▸ **Data for review**

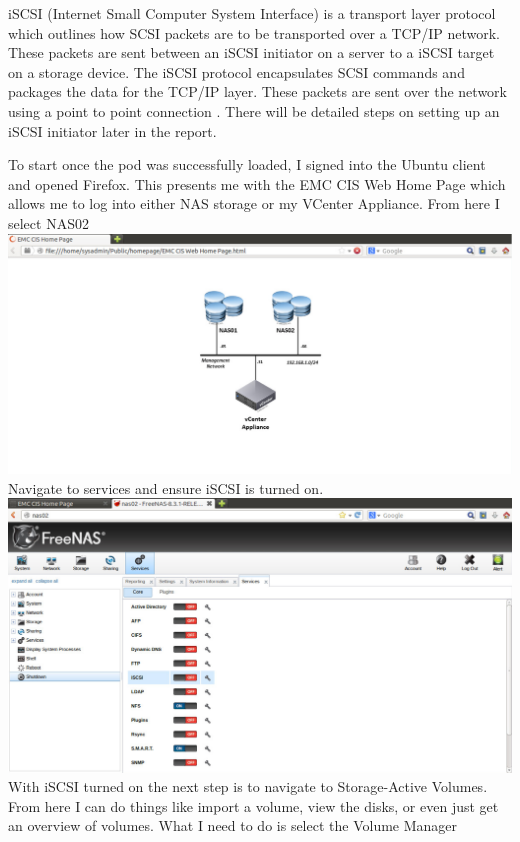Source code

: iSCSI (Internet Small Computer System Interface) is a transport layer protocol which outlines how SCSI packets are to be transported over a TCP/IP network. These packets are sent between an iSCSI initiator on a server to a iSCSI target on a storage device. The iSCSI protocol encapsulates SCSI commands and packages the data for the TCP/IP layer. These packets are sent over the network using a point to point connection \cite{iscsi}. There will be detailed steps on setting up an iSCSI initiator later in the report. 

To start once the pod was successfully loaded, I signed into the Ubuntu client and opened Firefox. This presents me with the EMC CIS Web Home Page which allows me to log into either NAS storage or my VCenter Appliance. From here I select NAS02
\newline
\includegraphics[width=\textwidth]{1.png}
Navigate to services and ensure iSCSI is turned on.
\newline
\includegraphics[width=\textwidth]{2.png}
\newpage
With iSCSI turned on the next step is to navigate to Storage-Active Volumes. From here I can do things like import a volume, view the disks, or even just get an overview of volumes. What I need to do is select the Volume Manager 
\newline

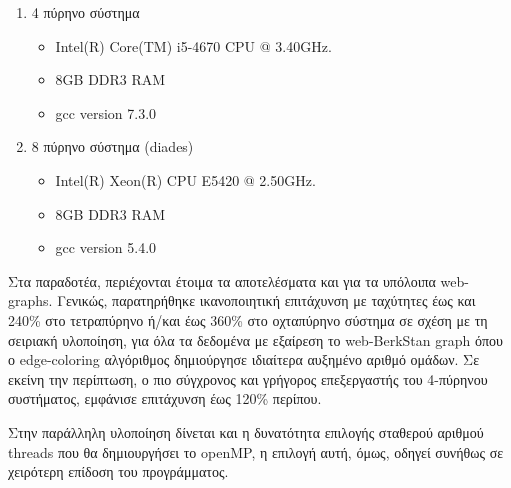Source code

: \begin{enumerate}

\item 4 πύρηνο σύστημα
\begin{itemize}
\item Intel(R) Core(TM) i5-4670 CPU @ 3.40GHz.
\item 8GB DDR3 RAM
\item gcc version 7.3.0
\end{itemize}

\item 8 πύρηνο σύστημα (diades)
\begin{itemize}
\item Intel(R) Xeon(R) CPU E5420  @ 2.50GHz.
\item 8GB DDR3 RAM
\item gcc version 5.4.0
\end{itemize}
\end{enumerate}

Στα παραδοτέα, περιέχονται έτοιμα τα αποτελέσματα και για τα υπόλοιπα web-graphs. Γενικώς, παρατηρήθηκε ικανοποιητική επιτάχυνση με ταχύτητες έως και 240\% στο τετραπύρηνο ή/και έως 360\% στο οχταπύρηνο σύστημα σε σχέση με τη σειριακή υλοποίηση, για όλα τα δεδομένα με εξαίρεση το web-BerkStan graph όπου ο edge-coloring αλγόριθμος δημιούργησε ιδιαίτερα αυξημένο αριθμό ομάδων. Σε εκείνη την περίπτωση, ο πιο σύγχρονος και γρήγορος επεξεργαστής του 4-πύρηνου συστήματος, εμφάνισε επιτάχυνση έως 120\% περίπου.

Στην παράλληλη υλοποίηση δίνεται και η δυνατότητα επιλογής σταθερού αριθμού threads που θα δημιουργήσει το openMP, η επιλογή αυτή, όμως, οδηγεί συνήθως σε χειρότερη επίδοση του προγράμματος.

▸ **Exercise objective**
Everything in the data must be printed verbatim except the pictures.

▸ **Written answer**
Source code

: iSCSI (Internet Small Computer System Interface) is a transport layer protocol which outlines how SCSI packets are to be transported over a TCP/IP network. These packets are sent between an iSCSI initiator on a server to a iSCSI target on a storage device. The iSCSI protocol encapsulates SCSI commands and packages the data for the TCP/IP layer. These packets are sent over the network using a point to point connection \cite{iscsi}. There will be detailed steps on setting up an iSCSI initiator later in the report. 

To start once the pod was successfully loaded, I signed into the Ubuntu client and opened Firefox. This presents me with the EMC CIS Web Home Page which allows me to log into either NAS storage or my VCenter Appliance. From here I select NAS02
\newline
\includegraphics[width=\textwidth]{1.png}
Navigate to services and ensure iSCSI is turned on.
\newline
\includegraphics[width=\textwidth]{2.png}
\newpage
With iSCSI turned on the next step is to navigate to Storage-Active Volumes. From here I can do things like import a volume, view the disks, or even just get an overview of volumes. What I need to do is select the Volume Manager 
\newline

Source code

: \begin{enumerate}

\item 4 πύρηνο σύστημα
\begin{itemize}
\item Intel(R) Core(TM) i5-4670 CPU @ 3.40GHz.
\item 8GB DDR3 RAM
\item gcc version 7.3.0
\end{itemize}

\item 8 πύρηνο σύστημα (diades)
\begin{itemize}
\item Intel(R) Xeon(R) CPU E5420  @ 2.50GHz.
\item 8GB DDR3 RAM
\item gcc version 5.4.0
\end{itemize}
\end{enumerate}

Στα παραδοτέα, περιέχονται έτοιμα τα αποτελέσματα και για τα υπόλοιπα web-graphs. Γενικώς, παρατηρήθηκε ικανοποιητική επιτάχυνση με ταχύτητες έως και 240\% στο τετραπύρηνο ή/και έως 360\% στο οχταπύρηνο σύστημα σε σχέση με τη σειριακή υλοποίηση, για όλα τα δεδομένα με εξαίρεση το web-BerkStan graph όπου ο edge-coloring αλγόριθμος δημιούργησε ιδιαίτερα αυξημένο αριθμό ομάδων. Σε εκείνη την περίπτωση, ο πιο σύγχρονος και γρήγορος επεξεργαστής του 4-πύρηνου συστήματος, εμφάνισε επιτάχυνση έως 120\% περίπου.

Στην παράλληλη υλοποίηση δίνεται και η δυνατότητα επιλογής σταθερού αριθμού threads που θα δημιουργήσει το openMP, η επιλογή αυτή, όμως, οδηγεί συνήθως σε χειρότερη επίδοση του προγράμματος.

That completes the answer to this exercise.